Handel’s Sarabande from Suite XI has frequently been used as film music including the 1975 film Barry Lyndon.
This arrangement is for AATB saxophone quartet. It is fairly simple both musically and rhythmically. In the first movement, although the tune is in the alto 1 and 2 parts, the tenor and bari parts take a more prominence with variations and an early version of a ‘walking bass’. The second movement is more balanced with the two altos and tenor sharing the melody and bari providing a discreet bass.

Baroque composer George Frideric Handel was born in Halle, Germany, in 1685. In 1705 he made his debut as an opera composer with Almira. He produced several operas with the Royal Academy of Music in England before forming the New Royal Academy of Music in 1727. When Italian operas fell out of fashion, he started composing oratorios, including his most famous, Messiah. Handel died in London, England, in 1759.

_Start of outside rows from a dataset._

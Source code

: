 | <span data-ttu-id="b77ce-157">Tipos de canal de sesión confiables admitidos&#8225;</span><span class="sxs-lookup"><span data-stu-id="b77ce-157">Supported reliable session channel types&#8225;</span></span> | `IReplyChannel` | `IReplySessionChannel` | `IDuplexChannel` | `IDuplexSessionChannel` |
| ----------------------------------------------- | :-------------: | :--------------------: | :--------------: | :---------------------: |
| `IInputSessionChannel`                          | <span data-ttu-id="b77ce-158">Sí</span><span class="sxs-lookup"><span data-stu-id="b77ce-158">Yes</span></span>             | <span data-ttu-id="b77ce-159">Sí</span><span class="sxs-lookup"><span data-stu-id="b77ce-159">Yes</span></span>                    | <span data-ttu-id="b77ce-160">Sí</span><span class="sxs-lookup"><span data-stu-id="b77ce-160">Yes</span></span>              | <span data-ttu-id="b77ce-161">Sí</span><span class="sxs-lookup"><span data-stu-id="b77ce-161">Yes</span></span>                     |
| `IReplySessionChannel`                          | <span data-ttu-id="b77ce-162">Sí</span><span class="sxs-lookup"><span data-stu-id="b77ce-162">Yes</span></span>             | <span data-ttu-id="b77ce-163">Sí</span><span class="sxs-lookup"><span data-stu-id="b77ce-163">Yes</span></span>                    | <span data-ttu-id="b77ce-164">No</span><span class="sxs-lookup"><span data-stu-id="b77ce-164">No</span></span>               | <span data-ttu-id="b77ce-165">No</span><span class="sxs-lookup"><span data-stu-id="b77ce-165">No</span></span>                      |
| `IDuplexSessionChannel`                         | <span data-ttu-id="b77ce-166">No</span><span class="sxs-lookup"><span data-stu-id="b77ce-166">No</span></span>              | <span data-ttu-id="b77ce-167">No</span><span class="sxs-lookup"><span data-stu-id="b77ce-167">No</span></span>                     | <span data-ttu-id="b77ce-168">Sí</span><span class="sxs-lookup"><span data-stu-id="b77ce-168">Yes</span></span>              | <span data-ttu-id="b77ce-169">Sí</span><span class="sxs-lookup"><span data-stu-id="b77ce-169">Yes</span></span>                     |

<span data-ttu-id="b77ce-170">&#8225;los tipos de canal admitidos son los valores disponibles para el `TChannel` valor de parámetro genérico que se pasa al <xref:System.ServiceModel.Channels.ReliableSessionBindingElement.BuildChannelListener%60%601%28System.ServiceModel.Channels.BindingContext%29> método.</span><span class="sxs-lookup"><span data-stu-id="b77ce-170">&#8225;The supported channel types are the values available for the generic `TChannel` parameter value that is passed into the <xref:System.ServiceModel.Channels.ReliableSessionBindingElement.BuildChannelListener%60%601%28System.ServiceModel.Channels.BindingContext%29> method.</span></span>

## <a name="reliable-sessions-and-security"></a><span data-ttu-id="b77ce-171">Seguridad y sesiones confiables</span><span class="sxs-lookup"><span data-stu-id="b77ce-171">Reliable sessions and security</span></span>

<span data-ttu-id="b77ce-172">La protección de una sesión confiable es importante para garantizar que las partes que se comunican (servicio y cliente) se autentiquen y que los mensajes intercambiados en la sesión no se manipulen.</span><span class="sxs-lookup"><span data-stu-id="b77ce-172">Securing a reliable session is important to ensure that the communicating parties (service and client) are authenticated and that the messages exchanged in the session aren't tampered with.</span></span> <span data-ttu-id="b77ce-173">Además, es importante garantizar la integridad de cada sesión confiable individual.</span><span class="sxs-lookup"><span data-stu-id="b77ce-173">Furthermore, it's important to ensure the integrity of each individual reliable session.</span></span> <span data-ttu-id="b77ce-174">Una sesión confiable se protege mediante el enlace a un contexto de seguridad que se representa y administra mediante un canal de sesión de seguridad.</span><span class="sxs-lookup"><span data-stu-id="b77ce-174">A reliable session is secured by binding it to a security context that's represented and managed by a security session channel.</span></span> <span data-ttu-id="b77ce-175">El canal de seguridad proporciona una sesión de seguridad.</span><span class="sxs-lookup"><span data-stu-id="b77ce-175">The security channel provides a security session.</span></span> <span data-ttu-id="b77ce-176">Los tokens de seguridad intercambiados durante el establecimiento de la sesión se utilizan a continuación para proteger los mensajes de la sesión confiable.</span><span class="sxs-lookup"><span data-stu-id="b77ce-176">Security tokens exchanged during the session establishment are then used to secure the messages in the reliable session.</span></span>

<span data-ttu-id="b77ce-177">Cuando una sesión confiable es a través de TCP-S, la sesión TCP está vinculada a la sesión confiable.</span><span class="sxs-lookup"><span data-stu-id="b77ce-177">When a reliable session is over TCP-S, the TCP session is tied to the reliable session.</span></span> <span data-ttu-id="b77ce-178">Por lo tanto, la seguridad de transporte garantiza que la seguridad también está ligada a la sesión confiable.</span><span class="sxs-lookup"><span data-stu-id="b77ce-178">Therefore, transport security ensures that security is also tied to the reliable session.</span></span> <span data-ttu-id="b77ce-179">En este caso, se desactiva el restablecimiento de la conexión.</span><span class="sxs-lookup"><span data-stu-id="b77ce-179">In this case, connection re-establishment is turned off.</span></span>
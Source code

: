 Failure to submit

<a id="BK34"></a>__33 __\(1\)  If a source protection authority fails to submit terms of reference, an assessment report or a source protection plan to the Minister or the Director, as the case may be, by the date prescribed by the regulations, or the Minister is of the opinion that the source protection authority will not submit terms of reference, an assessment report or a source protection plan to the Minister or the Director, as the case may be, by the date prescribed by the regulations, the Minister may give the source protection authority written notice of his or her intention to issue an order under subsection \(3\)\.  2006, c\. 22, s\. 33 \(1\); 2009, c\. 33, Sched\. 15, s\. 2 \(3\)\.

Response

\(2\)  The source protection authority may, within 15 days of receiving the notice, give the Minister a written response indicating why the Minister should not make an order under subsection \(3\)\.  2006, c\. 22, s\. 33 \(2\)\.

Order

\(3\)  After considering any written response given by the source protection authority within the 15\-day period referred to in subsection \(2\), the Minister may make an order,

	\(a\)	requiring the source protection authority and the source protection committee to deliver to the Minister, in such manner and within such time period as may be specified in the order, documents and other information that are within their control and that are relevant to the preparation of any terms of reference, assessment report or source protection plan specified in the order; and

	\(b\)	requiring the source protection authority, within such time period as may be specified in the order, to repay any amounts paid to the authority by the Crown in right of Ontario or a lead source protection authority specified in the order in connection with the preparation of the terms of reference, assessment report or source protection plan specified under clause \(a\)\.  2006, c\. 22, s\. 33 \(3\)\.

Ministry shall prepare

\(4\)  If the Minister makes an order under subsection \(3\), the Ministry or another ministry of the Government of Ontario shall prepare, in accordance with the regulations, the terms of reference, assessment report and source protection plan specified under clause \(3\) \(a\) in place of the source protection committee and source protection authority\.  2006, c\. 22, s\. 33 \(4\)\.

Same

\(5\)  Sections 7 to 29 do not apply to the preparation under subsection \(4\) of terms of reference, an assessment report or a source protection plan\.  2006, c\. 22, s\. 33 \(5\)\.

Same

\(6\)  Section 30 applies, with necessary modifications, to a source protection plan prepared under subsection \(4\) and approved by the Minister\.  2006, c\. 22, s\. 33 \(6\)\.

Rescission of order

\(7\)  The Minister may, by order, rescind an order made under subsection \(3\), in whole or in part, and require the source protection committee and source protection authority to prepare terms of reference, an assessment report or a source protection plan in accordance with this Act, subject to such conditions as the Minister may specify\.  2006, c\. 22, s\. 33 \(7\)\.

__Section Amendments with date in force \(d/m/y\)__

During his lifetime, Handel composed nearly 30 oratorios and close to 50 operas. At least 30 of those operas were written for the Royal Academy of Music, London’s very first Italian opera company. He was also a prolific writer of orchestral pieces, concerti gross, keyboard music. He is said to have made significant contributions to all of the musical genres of his generation. His most renowned work is the oratorio Messiah, written in 1741 and first performed in Dublin in 1742.
In 1784, 25 years after Handel’s death, three commemorative concerts were held in his honor at the Parthenon and Westminster Abbey. In 2001 Handel’s home on Brook Street (from 1723 to 1759) became the site of the Handel House Museum, established in memory of his legendary life and works.